Rendered images with source text -
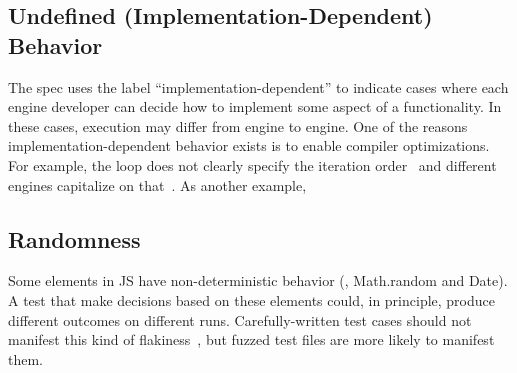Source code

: \documentclass[10pt,conference,anonymous]{IEEEtran}
\begin{document}


\subsection{Undefined (Implementation-Dependent) Behavior}
\label{sec:imp-dep-behavior}


The \es{} spec uses the label ``implementation-dependent'' to indicate
cases where each engine developer can decide how to implement some
aspect of a functionality. In these cases, execution may differ from
engine to engine. One of the reasons implementation-dependent behavior
exists is to enable compiler optimizations. For example, the
 loop does not clearly specify the iteration
order~\cite{so-forin-undefined,javascript-in-chrome} and different
engines capitalize on that~\cite{for-in-undefined}. As another
example, 


\subsection{Randomness}

\sloppy Some elements in JS have non-deterministic behavior (\eg{},
Math.random and Date). A test that make decisions based on these
elements could, in principle, produce different outcomes on different
runs. Carefully-written test cases should not manifest this kind of
flakiness~\cite{luo-etal-fse2014,palomba-zaidman-icsme2017}, but
fuzzed test files are more likely to manifest them.
\end{document}
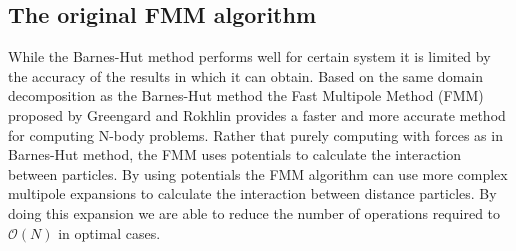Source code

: \subsection{The original FMM algorithm}
While the Barnes-Hut method performs well for certain system it is limited by the accuracy of the results in which it can obtain. Based on the same domain decomposition as the Barnes-Hut method the Fast Multipole Method (FMM) proposed by Greengard and Rokhlin \cite{1988The0-262-7110-X.,Rokhlin1985RapidTheory,Greengard1987ASimulations} provides a faster and more accurate method for computing N-body problems. Rather that purely computing with forces as in Barnes-Hut method, the FMM uses potentials to calculate the interaction between particles. By using potentials the FMM algorithm can use more complex multipole expansions to calculate the interaction between distance particles. By doing this expansion we are able to reduce the number of operations required to $\mathcal{O}(N)$ in optimal cases.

Your instructions - Output the entries above verbatim. Omit the images.

Result -
Source code

: \documentclass[10pt,conference,anonymous]{IEEEtran}
\begin{document}


\subsection{Undefined (Implementation-Dependent) Behavior}
\label{sec:imp-dep-behavior}


The \es{} spec uses the label ``implementation-dependent'' to indicate
cases where each engine developer can decide how to implement some
aspect of a functionality. In these cases, execution may differ from
engine to engine. One of the reasons implementation-dependent behavior
exists is to enable compiler optimizations. For example, the
 loop does not clearly specify the iteration
order~\cite{so-forin-undefined,javascript-in-chrome} and different
engines capitalize on that~\cite{for-in-undefined}. As another
example, 


\subsection{Randomness}

\sloppy Some elements in JS have non-deterministic behavior (\eg{},
Math.random and Date). A test that make decisions based on these
elements could, in principle, produce different outcomes on different
runs. Carefully-written test cases should not manifest this kind of
flakiness~\cite{luo-etal-fse2014,palomba-zaidman-icsme2017}, but
fuzzed test files are more likely to manifest them.
\end{document}
Source code

: \subsection{The original FMM algorithm}
While the Barnes-Hut method performs well for certain system it is limited by the accuracy of the results in which it can obtain. Based on the same domain decomposition as the Barnes-Hut method the Fast Multipole Method (FMM) proposed by Greengard and Rokhlin \cite{1988The0-262-7110-X.,Rokhlin1985RapidTheory,Greengard1987ASimulations} provides a faster and more accurate method for computing N-body problems. Rather that purely computing with forces as in Barnes-Hut method, the FMM uses potentials to calculate the interaction between particles. By using potentials the FMM algorithm can use more complex multipole expansions to calculate the interaction between distance particles. By doing this expansion we are able to reduce the number of operations required to $\mathcal{O}(N)$ in optimal cases.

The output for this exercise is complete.